El único espacio solitario de Izmir, durante las horas diurnas, era la vieja ágora romana, levantada sobre la primitiva urbe griega. Es un recinto arqueológico de aproximadamente una hectárea de extensión, enclavado en el centro de la ciudad. El sol del verano agobiador pegaba de plano sobre los templos derruidos, y quizá por esa razón nadie asomaba por allí en esas horas. Incluso los guardianes del lugar se habían refugiado en un cafetín de enfrente de la entrada y no costaba nada echarse al bolsillo un pedazo de ánfora de comienzos del primer milenio.
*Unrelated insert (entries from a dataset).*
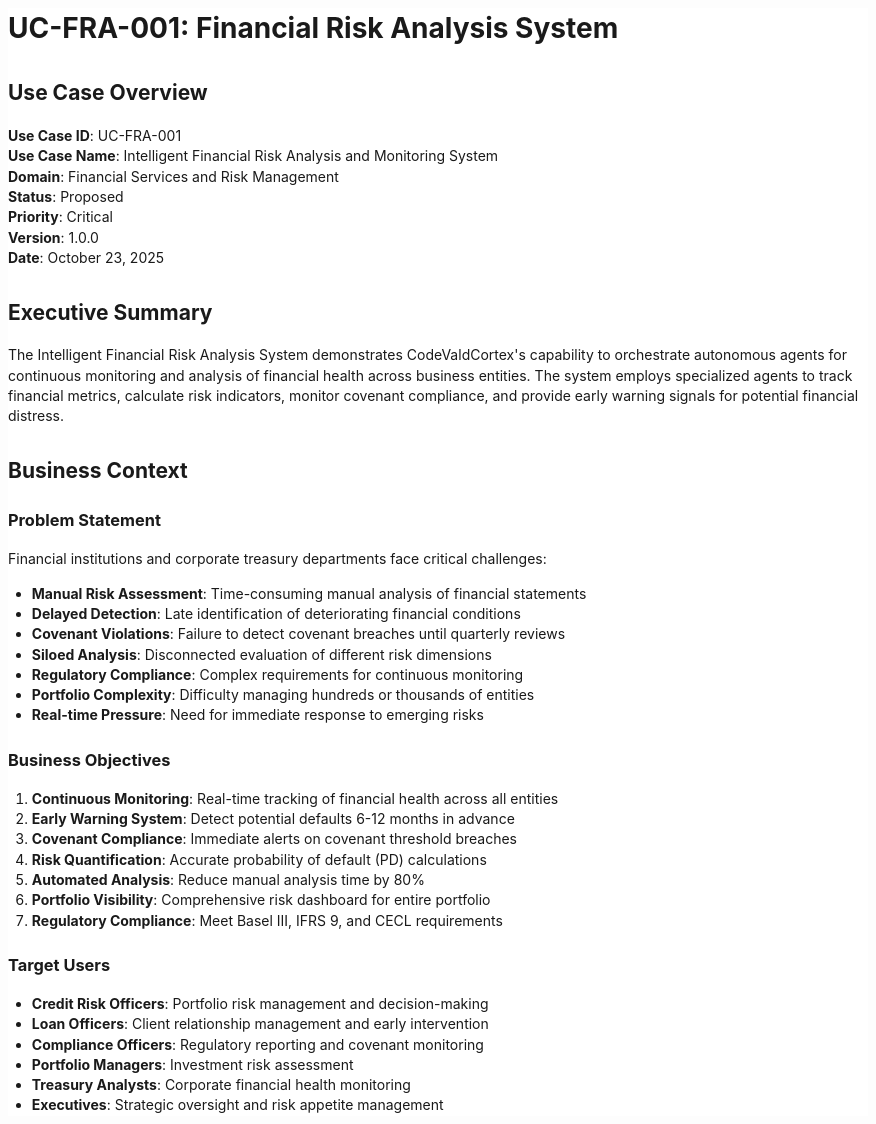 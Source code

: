 # UC-FRA-001: Financial Risk Analysis System

## Use Case Overview

**Use Case ID**: UC-FRA-001  
**Use Case Name**: Intelligent Financial Risk Analysis and Monitoring System  
**Domain**: Financial Services and Risk Management  
**Status**: Proposed  
**Priority**: Critical  
**Version**: 1.0.0  
**Date**: October 23, 2025

## Executive Summary

The Intelligent Financial Risk Analysis System demonstrates CodeValdCortex's capability to orchestrate autonomous agents for continuous monitoring and analysis of financial health across business entities. The system employs specialized agents to track financial metrics, calculate risk indicators, monitor covenant compliance, and provide early warning signals for potential financial distress.

## Business Context

### Problem Statement

Financial institutions and corporate treasury departments face critical challenges:
- **Manual Risk Assessment**: Time-consuming manual analysis of financial statements
- **Delayed Detection**: Late identification of deteriorating financial conditions
- **Covenant Violations**: Failure to detect covenant breaches until quarterly reviews
- **Siloed Analysis**: Disconnected evaluation of different risk dimensions
- **Regulatory Compliance**: Complex requirements for continuous monitoring
- **Portfolio Complexity**: Difficulty managing hundreds or thousands of entities
- **Real-time Pressure**: Need for immediate response to emerging risks

### Business Objectives

1. **Continuous Monitoring**: Real-time tracking of financial health across all entities
2. **Early Warning System**: Detect potential defaults 6-12 months in advance
3. **Covenant Compliance**: Immediate alerts on covenant threshold breaches
4. **Risk Quantification**: Accurate probability of default (PD) calculations
5. **Automated Analysis**: Reduce manual analysis time by 80%
6. **Portfolio Visibility**: Comprehensive risk dashboard for entire portfolio
7. **Regulatory Compliance**: Meet Basel III, IFRS 9, and CECL requirements

### Target Users

- **Credit Risk Officers**: Portfolio risk management and decision-making
- **Loan Officers**: Client relationship management and early intervention
- **Compliance Officers**: Regulatory reporting and covenant monitoring
- **Portfolio Managers**: Investment risk assessment
- **Treasury Analysts**: Corporate financial health monitoring
- **Executives**: Strategic oversight and risk appetite management
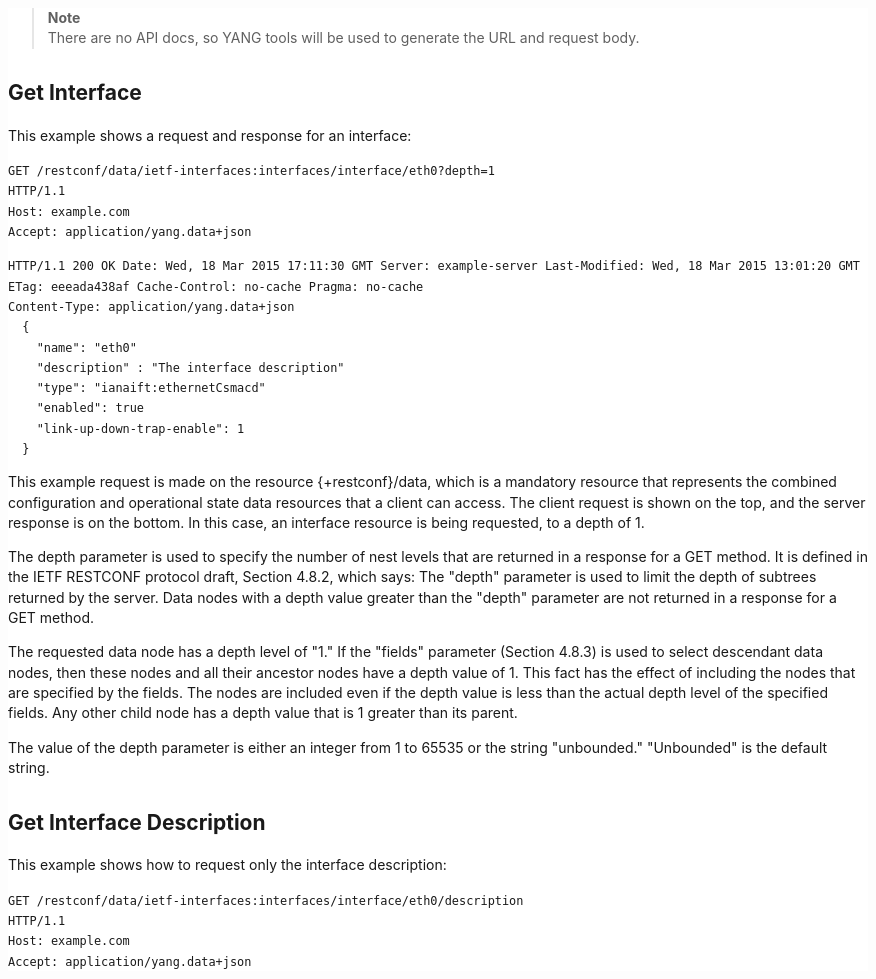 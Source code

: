 > **Note** \
There are no API docs, so YANG tools will be used to generate the URL and request body.

## Get Interface

This example shows a request and response for an interface:

```RESTCONF
GET /restconf/data/ietf-interfaces:interfaces/interface/eth0?depth=1 
HTTP/1.1 
Host: example.com
Accept: application/yang.data+json
```

```
HTTP/1.1 200 OK Date: Wed, 18 Mar 2015 17:11:30 GMT Server: example-server Last-Modified: Wed, 18 Mar 2015 13:01:20 GMT ETag: eeeada438af Cache-Control: no-cache Pragma: no-cache
Content-Type: application/yang.data+json
  {
    "name": "eth0"
    "description" : "The interface description"
    "type": "ianaift:ethernetCsmacd"
    "enabled": true
    "link-up-down-trap-enable": 1
  }
```

This example request is made on the resource {+restconf}/data, which is a mandatory resource that represents the combined configuration and operational state data resources that a client can access. The client request is shown on the top, and the server response is on the bottom. In this case, an interface resource is being requested, to a depth of 1.

The depth parameter is used to specify the number of nest levels that are returned in a response for a GET method. It is defined in the IETF RESTCONF protocol draft, Section 4.8.2, which says: The "depth" parameter is used to limit the depth of subtrees returned by the server. Data nodes with a depth value greater than the "depth" parameter are not returned in a response for a GET method.

The requested data node has a depth level of "1." If the "fields" parameter (Section 4.8.3) is used to select descendant data nodes, then these nodes and all their ancestor nodes have a depth value of 1. This fact has the effect of including the nodes that are specified by the fields. The nodes are included even if the depth value is less than the actual depth level of the specified fields. Any other child node has a depth value that is 1 greater than its parent.

The value of the depth parameter is either an integer from 1 to 65535 or the string "unbounded." "Unbounded" is the default string.

## Get Interface Description

This example shows how to request only the interface description:

```RESTCONF
GET /restconf/data/ietf-interfaces:interfaces/interface/eth0/description
HTTP/1.1
Host: example.com
Accept: application/yang.data+json
```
En las galerías subterráneas del ágora cantan las fuentes de las antiguas termas, un agua clara y fresca que apetece beber cuando escuchas su juvenil murmullo. En su sencilla serenidad, sin alardes de capiteles, de escalinatas o de arcos, esos pasadizos interiores del ágora son uno de los lugares más hermosos de Izmir. Fluye en el arroyo el agua eterna de los días que se han ido, el tiempo escapa en los hilos de plata que se escurren entre tus dedos. No podemos sujetar el agua con los dedos, como no podemos agarrar el aire ni retener la luz ni sostener el fuego. Una realidad tan obvia despertó, sin embargo, siglos atrás, la curiosidad intelectual de los hombres. Por eso, y no por otra razón, los antiguos lugares del mundo clásico tienen algo de sagrado para los hombres de hoy. Yo lo sentí así mientras bebía en el manantial el agua bendita de los pensamientos inmortales.
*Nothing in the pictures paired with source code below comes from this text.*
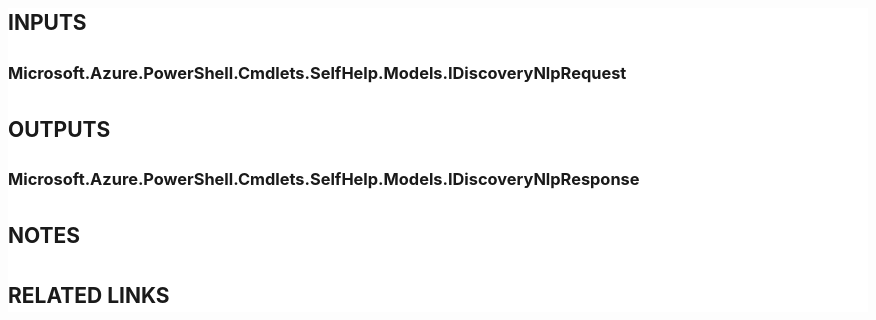 ## INPUTS

### Microsoft.Azure.PowerShell.Cmdlets.SelfHelp.Models.IDiscoveryNlpRequest

## OUTPUTS

### Microsoft.Azure.PowerShell.Cmdlets.SelfHelp.Models.IDiscoveryNlpResponse

## NOTES

## RELATED LINKS

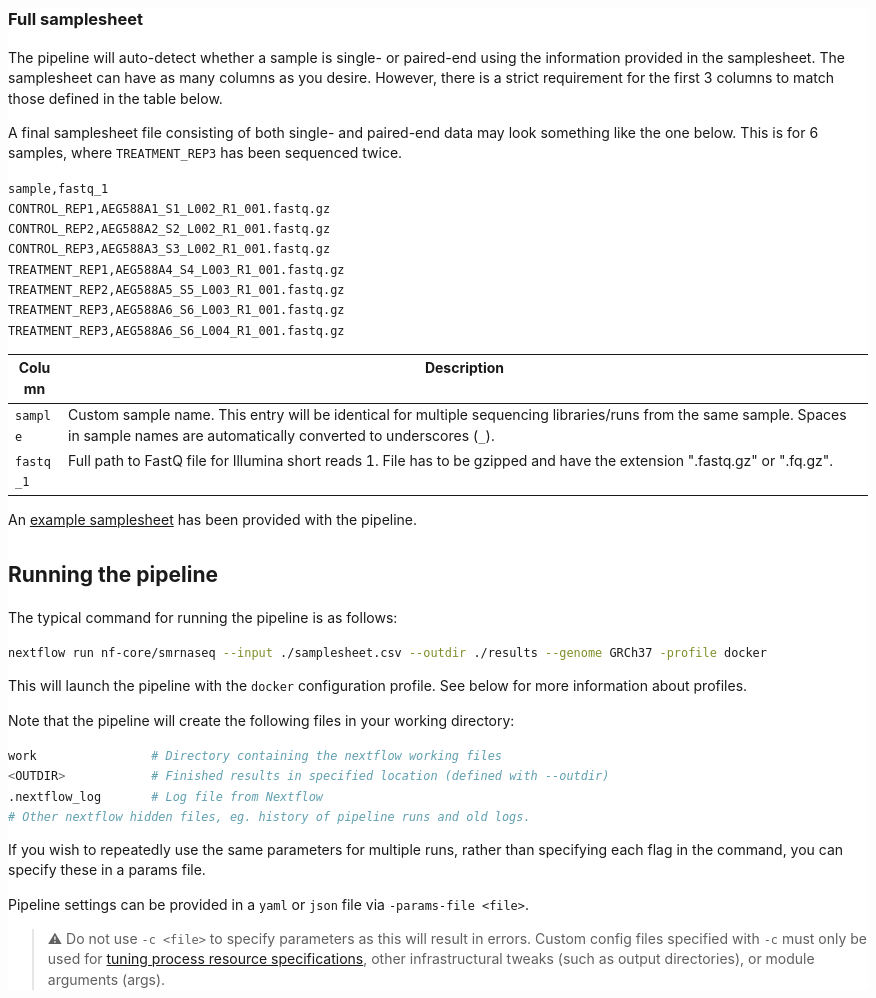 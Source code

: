 ### Full samplesheet

The pipeline will auto-detect whether a sample is single- or paired-end using the information provided in the samplesheet. The samplesheet can have as many columns as you desire. However, there is a strict requirement for the first 3 columns to match those defined in the table below.

A final samplesheet file consisting of both single- and paired-end data may look something like the one below. This is for 6 samples, where `TREATMENT_REP3` has been sequenced twice.

```console
sample,fastq_1
CONTROL_REP1,AEG588A1_S1_L002_R1_001.fastq.gz
CONTROL_REP2,AEG588A2_S2_L002_R1_001.fastq.gz
CONTROL_REP3,AEG588A3_S3_L002_R1_001.fastq.gz
TREATMENT_REP1,AEG588A4_S4_L003_R1_001.fastq.gz
TREATMENT_REP2,AEG588A5_S5_L003_R1_001.fastq.gz
TREATMENT_REP3,AEG588A6_S6_L003_R1_001.fastq.gz
TREATMENT_REP3,AEG588A6_S6_L004_R1_001.fastq.gz
```

| Column    | Description                                                                                                                                                                            |
| --------- | -------------------------------------------------------------------------------------------------------------------------------------------------------------------------------------- |
| `sample`  | Custom sample name. This entry will be identical for multiple sequencing libraries/runs from the same sample. Spaces in sample names are automatically converted to underscores (`_`). |
| `fastq_1` | Full path to FastQ file for Illumina short reads 1. File has to be gzipped and have the extension ".fastq.gz" or ".fq.gz".                                                             |

An [example samplesheet](../assets/samplesheet.csv) has been provided with the pipeline.

## Running the pipeline

The typical command for running the pipeline is as follows:

```bash
nextflow run nf-core/smrnaseq --input ./samplesheet.csv --outdir ./results --genome GRCh37 -profile docker
```

This will launch the pipeline with the `docker` configuration profile. See below for more information about profiles.

Note that the pipeline will create the following files in your working directory:

```bash
work                # Directory containing the nextflow working files
<OUTDIR>            # Finished results in specified location (defined with --outdir)
.nextflow_log       # Log file from Nextflow
# Other nextflow hidden files, eg. history of pipeline runs and old logs.
```

If you wish to repeatedly use the same parameters for multiple runs, rather than specifying each flag in the command, you can specify these in a params file.

Pipeline settings can be provided in a `yaml` or `json` file via `-params-file <file>`.

> ⚠️ Do not use `-c <file>` to specify parameters as this will result in errors. Custom config files specified with `-c` must only be used for [tuning process resource specifications](https://nf-co.re/docs/usage/configuration#tuning-workflow-resources), other infrastructural tweaks (such as output directories), or module arguments (args).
El último día en Izmir, un sábado, se celebraba la fiesta del Sumnet Dugunu, la festividad de la circuncisión. Es una celebración familiar, algo así como la Primera Comunión en el orbe católico. Padres, abuelos, tíos, primos, parientes más lejanos e incluso los buenos amigos, comen y cenan juntos la víspera de la operación, todos alrededor del niño que será circuncidado, que es el centro de tan señalado acontecimiento. Antes del almuerzo y después de la comilona, hasta que llega la hora de cenar, las familias se echan a la calle, en lujosos automóviles alquilados para la ocasión, por lo general grandes descapotables americanos, y marchan en comitiva, con orquestinas a bordo, cantando y dando palmas entre aporreo de tambores y silbos de flauta, recorriendo las calles y las plazas de la ciudad en alegre algarabía. Los niños que esperan la circuncisión para el siguiente día visten trajes de raso, de color crema o azul, con charreteras y bordados áureos, tocados con una especie de gorro militar emplumado y espadín al cinto. Parecen felices de protagonizar un día único en su vida, aunque tal vez, si uno se fija en sus miradas, puede percibir una sombra de temor infantil: no es para menos, sabiendo que en unas pocas horas te van a mutilar el pito.